So, with eager hands, they got great stones again, lugging them from their places in the stone wall with infinite toil. They balanced them on the edge of the bridge, and counting, “One,—two,—three,—go!” They each pushed over one, jumping and screaming with delight, at the tremendous splashes, as the water flew up, spattering them well.
“Ow—ow! there goes my hat!” It was Cricket’s wail of anguish, of course. Her next-to-her-best white Leghorn, it was too, for her every-day hat had come to grief through Dixie’s chewing off her ribbons, and was laid up for repairs. There lay the pretty broad-brim, caught right on one of those big stones, with the water lapping all around it. Vainly they ran down to the side of the bridge and tried to reach it. It was too near the middle. The water was already so deep and black that they hesitated to wade in for it.
“Perhaps we can get a stick and reach it,” suggested Hilda. They accordingly broke long sticks from the bushes near by, and then Cricket lay flat down on the bridge, with her head and arms hanging over, and tried to reach the unfortunate hat.
“I can’t quite do it,” she panted. “You hold on to my legs, Eunice, while I lean over a little further, and, Hilda, you catch it with your stick at the side, when I poke it over there.”
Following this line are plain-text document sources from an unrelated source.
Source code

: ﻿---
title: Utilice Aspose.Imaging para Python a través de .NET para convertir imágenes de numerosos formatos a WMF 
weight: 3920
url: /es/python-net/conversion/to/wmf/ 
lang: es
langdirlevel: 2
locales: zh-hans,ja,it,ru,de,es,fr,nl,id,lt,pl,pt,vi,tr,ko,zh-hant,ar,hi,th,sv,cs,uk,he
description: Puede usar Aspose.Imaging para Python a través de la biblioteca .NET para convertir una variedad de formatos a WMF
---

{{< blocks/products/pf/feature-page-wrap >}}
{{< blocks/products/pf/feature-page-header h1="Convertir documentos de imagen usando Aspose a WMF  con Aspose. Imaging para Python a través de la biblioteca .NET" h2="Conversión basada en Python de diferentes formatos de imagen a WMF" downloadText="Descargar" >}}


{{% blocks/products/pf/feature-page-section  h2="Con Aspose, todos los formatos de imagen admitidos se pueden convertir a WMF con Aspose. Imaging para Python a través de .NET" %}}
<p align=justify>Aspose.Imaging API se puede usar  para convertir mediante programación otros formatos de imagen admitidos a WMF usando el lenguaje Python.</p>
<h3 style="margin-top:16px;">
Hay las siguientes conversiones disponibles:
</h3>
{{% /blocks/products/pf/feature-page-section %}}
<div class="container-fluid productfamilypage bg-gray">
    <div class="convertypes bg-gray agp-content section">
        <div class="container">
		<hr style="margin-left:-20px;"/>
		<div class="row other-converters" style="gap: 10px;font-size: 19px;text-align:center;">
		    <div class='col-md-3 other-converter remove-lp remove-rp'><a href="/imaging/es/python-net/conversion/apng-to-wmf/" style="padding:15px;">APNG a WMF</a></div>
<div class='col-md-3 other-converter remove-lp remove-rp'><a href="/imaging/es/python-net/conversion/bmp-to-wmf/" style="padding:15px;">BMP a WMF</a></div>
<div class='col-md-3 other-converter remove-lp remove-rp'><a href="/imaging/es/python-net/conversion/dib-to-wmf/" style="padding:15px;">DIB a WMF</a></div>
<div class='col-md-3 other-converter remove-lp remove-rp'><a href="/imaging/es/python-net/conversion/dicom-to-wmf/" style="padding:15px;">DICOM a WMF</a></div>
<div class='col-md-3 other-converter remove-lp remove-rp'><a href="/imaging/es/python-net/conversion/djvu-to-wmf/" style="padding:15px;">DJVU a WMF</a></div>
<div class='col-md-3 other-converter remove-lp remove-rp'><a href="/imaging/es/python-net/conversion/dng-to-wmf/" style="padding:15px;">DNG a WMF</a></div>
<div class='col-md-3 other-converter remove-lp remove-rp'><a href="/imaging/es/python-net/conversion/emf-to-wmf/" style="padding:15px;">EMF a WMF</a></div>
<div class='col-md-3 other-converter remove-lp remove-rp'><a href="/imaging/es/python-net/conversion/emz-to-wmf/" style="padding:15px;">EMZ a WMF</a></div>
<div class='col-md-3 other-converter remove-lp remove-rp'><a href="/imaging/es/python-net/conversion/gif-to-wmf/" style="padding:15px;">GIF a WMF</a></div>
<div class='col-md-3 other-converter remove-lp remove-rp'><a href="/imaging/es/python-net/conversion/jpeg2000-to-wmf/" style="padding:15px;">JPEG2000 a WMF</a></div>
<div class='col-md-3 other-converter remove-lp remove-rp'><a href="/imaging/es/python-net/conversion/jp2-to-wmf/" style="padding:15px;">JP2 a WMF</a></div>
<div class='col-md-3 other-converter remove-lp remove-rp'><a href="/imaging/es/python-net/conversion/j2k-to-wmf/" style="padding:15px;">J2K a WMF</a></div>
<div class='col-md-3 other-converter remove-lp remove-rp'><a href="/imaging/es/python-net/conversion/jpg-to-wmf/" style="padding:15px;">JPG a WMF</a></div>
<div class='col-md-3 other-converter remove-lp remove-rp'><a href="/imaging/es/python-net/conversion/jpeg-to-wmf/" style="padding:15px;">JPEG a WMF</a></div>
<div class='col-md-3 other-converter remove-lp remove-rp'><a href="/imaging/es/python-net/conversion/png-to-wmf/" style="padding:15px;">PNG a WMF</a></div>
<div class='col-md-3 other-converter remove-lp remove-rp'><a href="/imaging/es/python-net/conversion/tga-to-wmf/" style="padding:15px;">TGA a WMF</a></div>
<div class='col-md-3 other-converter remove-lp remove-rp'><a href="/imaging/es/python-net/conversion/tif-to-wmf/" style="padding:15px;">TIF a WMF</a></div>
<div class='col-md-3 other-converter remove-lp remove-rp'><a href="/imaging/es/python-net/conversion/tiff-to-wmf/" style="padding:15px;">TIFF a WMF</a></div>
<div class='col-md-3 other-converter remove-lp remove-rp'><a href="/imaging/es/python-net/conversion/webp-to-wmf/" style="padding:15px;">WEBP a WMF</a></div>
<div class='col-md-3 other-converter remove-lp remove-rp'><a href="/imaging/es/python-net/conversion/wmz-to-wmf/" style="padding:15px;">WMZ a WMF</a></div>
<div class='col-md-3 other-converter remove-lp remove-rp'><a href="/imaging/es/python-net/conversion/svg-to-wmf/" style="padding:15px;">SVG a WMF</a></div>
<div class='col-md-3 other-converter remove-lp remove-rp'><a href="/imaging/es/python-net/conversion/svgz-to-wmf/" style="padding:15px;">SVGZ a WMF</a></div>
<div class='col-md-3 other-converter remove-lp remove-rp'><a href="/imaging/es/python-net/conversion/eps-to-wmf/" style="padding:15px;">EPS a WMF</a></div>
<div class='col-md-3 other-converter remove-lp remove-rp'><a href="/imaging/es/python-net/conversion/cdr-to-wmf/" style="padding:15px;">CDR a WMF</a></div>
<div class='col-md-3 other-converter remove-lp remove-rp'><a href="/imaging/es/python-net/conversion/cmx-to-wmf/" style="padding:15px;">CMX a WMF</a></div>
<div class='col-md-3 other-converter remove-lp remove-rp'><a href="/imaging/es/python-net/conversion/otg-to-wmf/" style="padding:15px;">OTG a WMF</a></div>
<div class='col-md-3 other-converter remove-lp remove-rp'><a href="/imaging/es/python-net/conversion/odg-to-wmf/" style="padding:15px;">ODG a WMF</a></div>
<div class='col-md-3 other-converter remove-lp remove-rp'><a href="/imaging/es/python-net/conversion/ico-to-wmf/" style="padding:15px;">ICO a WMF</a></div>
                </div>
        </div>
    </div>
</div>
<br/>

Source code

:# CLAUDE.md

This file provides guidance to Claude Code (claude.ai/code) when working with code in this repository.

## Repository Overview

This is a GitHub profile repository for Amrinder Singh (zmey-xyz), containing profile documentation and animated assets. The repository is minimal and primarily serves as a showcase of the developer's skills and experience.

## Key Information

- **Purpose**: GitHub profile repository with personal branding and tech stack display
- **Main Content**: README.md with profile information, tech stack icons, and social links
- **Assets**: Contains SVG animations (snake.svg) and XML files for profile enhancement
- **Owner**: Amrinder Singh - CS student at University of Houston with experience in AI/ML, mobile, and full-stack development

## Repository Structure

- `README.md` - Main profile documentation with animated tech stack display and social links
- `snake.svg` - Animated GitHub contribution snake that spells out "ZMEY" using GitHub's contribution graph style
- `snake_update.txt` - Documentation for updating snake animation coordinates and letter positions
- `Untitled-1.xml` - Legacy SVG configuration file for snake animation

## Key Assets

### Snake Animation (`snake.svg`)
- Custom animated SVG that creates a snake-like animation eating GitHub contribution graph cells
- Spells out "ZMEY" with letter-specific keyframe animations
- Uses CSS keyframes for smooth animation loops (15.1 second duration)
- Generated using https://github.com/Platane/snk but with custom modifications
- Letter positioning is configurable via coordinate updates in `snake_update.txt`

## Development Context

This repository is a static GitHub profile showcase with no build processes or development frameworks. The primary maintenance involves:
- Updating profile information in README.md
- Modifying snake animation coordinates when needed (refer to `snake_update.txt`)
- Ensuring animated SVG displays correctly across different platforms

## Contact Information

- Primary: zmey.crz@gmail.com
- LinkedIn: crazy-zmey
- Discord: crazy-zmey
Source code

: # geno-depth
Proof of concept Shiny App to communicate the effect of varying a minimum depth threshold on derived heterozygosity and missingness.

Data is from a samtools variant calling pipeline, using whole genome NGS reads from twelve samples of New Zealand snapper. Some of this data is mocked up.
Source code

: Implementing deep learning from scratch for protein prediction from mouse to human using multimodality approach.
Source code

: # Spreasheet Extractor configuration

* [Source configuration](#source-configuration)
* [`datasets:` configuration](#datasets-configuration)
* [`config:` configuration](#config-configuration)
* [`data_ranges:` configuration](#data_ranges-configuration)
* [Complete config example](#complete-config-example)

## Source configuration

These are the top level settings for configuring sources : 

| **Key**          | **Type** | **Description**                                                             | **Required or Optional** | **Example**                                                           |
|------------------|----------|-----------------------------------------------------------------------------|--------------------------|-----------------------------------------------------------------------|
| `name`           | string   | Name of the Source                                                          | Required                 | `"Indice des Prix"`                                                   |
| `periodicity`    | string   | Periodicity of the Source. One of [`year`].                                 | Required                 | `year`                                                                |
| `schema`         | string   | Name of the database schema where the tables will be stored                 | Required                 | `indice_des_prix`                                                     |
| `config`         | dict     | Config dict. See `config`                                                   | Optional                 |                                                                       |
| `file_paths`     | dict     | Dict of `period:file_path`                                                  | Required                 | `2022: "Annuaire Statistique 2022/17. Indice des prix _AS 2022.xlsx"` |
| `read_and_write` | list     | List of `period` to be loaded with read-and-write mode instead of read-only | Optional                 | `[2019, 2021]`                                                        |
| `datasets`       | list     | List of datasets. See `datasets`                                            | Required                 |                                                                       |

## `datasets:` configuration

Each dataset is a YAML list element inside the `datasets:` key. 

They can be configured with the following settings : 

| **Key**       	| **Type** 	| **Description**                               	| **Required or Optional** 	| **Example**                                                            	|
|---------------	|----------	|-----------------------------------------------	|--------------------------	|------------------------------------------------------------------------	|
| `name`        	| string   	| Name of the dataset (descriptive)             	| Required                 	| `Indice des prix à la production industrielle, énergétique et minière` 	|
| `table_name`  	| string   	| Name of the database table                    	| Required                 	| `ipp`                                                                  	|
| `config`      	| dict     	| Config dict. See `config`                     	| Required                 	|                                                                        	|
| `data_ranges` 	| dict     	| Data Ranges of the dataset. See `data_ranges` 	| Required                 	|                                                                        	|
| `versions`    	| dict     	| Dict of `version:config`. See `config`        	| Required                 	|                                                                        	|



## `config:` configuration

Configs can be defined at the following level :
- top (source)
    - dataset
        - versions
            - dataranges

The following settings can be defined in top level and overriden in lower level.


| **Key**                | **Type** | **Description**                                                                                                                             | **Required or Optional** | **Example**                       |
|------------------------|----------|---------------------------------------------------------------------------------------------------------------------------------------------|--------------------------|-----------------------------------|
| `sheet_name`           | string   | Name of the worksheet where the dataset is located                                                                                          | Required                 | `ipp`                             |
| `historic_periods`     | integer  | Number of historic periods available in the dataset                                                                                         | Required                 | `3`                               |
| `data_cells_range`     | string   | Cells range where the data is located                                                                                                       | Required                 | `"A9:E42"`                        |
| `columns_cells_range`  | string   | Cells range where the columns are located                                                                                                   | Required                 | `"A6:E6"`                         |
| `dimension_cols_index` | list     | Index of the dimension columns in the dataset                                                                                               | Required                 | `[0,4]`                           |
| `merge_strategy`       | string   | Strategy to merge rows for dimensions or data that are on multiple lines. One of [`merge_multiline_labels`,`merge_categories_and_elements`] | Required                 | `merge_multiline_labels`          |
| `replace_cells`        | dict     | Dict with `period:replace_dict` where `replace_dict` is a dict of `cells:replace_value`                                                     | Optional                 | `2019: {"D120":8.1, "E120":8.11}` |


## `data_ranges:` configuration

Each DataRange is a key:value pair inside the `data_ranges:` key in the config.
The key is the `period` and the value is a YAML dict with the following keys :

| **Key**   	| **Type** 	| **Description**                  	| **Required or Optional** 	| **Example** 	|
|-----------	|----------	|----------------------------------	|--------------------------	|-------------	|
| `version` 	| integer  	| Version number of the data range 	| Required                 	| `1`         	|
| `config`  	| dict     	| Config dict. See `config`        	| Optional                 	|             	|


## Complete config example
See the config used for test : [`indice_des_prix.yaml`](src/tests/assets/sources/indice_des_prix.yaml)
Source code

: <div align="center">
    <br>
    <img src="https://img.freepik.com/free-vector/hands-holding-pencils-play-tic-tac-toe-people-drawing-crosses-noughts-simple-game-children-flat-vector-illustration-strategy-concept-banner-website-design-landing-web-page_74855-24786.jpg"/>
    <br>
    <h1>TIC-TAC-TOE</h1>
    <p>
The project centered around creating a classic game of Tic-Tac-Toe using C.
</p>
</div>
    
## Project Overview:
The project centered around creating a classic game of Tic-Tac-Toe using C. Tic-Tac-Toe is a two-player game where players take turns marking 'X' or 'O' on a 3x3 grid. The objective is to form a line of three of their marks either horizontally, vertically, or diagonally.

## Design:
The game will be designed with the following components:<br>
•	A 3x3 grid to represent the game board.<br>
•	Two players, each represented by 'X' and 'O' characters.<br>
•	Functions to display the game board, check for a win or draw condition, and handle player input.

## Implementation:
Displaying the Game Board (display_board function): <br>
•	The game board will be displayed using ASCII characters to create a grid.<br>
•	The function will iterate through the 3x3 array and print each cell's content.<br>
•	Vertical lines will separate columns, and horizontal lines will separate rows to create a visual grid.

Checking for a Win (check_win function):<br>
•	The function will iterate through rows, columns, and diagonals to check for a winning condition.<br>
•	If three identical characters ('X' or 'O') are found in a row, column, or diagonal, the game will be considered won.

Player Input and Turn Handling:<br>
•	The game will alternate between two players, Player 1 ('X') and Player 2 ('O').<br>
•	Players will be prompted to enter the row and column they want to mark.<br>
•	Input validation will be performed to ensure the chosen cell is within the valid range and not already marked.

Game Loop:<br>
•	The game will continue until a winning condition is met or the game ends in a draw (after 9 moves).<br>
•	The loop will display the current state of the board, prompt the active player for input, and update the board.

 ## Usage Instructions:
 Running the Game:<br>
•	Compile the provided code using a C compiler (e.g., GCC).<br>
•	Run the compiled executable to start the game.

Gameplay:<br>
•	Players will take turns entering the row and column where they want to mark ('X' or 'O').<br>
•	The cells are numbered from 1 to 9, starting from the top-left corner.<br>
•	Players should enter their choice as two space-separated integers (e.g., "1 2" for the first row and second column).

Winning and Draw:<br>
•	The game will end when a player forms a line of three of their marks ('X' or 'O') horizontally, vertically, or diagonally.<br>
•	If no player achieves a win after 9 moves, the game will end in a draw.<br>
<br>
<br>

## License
So Eunice clung to Cricket’s legs with all her might, while Cricket, fully half over the bridge, made desperate lunges; at last she was successful.
“There it goes! now, catch it, Hilda!” triumphant and breathless.
Just at this critical moment there rose suddenly a tremendous shout from the woods.
“Hi! hi! I’ve caught ye, ye young rogues! I’ll teach ye a lesson, a-dammin’ up my brooks and a-swampin’ my medders, and a-drownin’ my caows! I’ll hev the law on ye!”
Fright and terror! What awful words were these? Cricket hung, paralyzed, over the bridge, and Eunice clung to her black-stockinged legs, with fingers that made black and blue spots in the tender flesh. Hilda, poised on two uncertain stones, stood like a small Colossus, and all of them were white with terror, for an awful, great, big, blue-bloused man was getting over the fence, with, oh, horror, a gun on his shoulder, and a slovenly bull-dog tagging at his heels!
“I’ve been a-watchin’ for ye, since a long time back,” the man said, leisurely coming nearer, seeing that the children were too frightened to run away. “I’m not a-goin’ to eat yer, but I want to know what in thunder you’re allers up to mischief for. Yer’s the doctor’s gal,” he went on, addressing Cricket, “and yer a limb.”